*Work required*
Print out the entries that follow exactly, missing none.

*Records to use*
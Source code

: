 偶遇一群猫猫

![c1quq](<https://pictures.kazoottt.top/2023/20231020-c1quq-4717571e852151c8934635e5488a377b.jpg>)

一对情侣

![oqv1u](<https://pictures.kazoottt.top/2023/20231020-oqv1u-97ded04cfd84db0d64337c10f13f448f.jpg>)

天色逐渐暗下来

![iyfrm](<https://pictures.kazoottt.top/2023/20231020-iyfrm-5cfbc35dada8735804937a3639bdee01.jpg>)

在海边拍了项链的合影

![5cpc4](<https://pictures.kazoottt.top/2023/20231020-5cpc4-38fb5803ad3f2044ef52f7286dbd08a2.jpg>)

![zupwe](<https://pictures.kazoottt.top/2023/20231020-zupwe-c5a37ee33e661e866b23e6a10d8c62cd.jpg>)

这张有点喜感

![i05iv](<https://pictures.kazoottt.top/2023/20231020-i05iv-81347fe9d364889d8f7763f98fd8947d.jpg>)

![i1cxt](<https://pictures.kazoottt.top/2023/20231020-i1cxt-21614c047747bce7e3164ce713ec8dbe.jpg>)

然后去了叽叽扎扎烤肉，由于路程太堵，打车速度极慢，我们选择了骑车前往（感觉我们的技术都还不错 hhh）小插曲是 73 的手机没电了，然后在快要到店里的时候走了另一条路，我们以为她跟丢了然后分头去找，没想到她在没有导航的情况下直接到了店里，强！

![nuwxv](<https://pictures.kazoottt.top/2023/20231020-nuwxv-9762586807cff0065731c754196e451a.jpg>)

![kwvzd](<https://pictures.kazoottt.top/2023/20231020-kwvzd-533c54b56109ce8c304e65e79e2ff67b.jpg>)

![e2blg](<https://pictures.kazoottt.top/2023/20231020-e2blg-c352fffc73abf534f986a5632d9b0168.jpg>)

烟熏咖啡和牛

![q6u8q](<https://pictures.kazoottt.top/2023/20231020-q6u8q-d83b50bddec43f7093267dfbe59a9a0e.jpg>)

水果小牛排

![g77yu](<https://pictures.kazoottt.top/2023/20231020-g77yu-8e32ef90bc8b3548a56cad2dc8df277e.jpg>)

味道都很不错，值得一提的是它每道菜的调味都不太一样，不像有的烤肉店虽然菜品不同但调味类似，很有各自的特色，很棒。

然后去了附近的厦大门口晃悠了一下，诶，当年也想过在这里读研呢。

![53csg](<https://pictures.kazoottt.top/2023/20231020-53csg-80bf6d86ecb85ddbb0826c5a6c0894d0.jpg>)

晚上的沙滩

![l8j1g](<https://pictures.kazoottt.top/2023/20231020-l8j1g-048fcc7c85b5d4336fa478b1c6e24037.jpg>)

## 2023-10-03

*Answer to the problem*
Source code

: 偶遇一群猫猫

![c1quq](<https://pictures.kazoottt.top/2023/20231020-c1quq-4717571e852151c8934635e5488a377b.jpg>)

一对情侣

![oqv1u](<https://pictures.kazoottt.top/2023/20231020-oqv1u-97ded04cfd84db0d64337c10f13f448f.jpg>)

天色逐渐暗下来

![iyfrm](<https://pictures.kazoottt.top/2023/20231020-iyfrm-5cfbc35dada8735804937a3639bdee01.jpg>)

在海边拍了项链的合影

![5cpc4](<https://pictures.kazoottt.top/2023/20231020-5cpc4-38fb5803ad3f2044ef52f7286dbd08a2.jpg>)

![zupwe](<https://pictures.kazoottt.top/2023/20231020-zupwe-c5a37ee33e661e866b23e6a10d8c62cd.jpg>)

这张有点喜感

![i05iv](<https://pictures.kazoottt.top/2023/20231020-i05iv-81347fe9d364889d8f7763f98fd8947d.jpg>)

![i1cxt](<https://pictures.kazoottt.top/2023/20231020-i1cxt-21614c047747bce7e3164ce713ec8dbe.jpg>)

然后去了叽叽扎扎烤肉，由于路程太堵，打车速度极慢，我们选择了骑车前往（感觉我们的技术都还不错 hhh）小插曲是 73 的手机没电了，然后在快要到店里的时候走了另一条路，我们以为她跟丢了然后分头去找，没想到她在没有导航的情况下直接到了店里，强！

![nuwxv](<https://pictures.kazoottt.top/2023/20231020-nuwxv-9762586807cff0065731c754196e451a.jpg>)

![kwvzd](<https://pictures.kazoottt.top/2023/20231020-kwvzd-533c54b56109ce8c304e65e79e2ff67b.jpg>)

![e2blg](<https://pictures.kazoottt.top/2023/20231020-e2blg-c352fffc73abf534f986a5632d9b0168.jpg>)

烟熏咖啡和牛

![q6u8q](<https://pictures.kazoottt.top/2023/20231020-q6u8q-d83b50bddec43f7093267dfbe59a9a0e.jpg>)

水果小牛排

![g77yu](<https://pictures.kazoottt.top/2023/20231020-g77yu-8e32ef90bc8b3548a56cad2dc8df277e.jpg>)

味道都很不错，值得一提的是它每道菜的调味都不太一样，不像有的烤肉店虽然菜品不同但调味类似，很有各自的特色，很棒。

然后去了附近的厦大门口晃悠了一下，诶，当年也想过在这里读研呢。

![53csg](<https://pictures.kazoottt.top/2023/20231020-53csg-80bf6d86ecb85ddbb0826c5a6c0894d0.jpg>)

晚上的沙滩

![l8j1g](<https://pictures.kazoottt.top/2023/20231020-l8j1g-048fcc7c85b5d4336fa478b1c6e24037.jpg>)

## 2023-10-03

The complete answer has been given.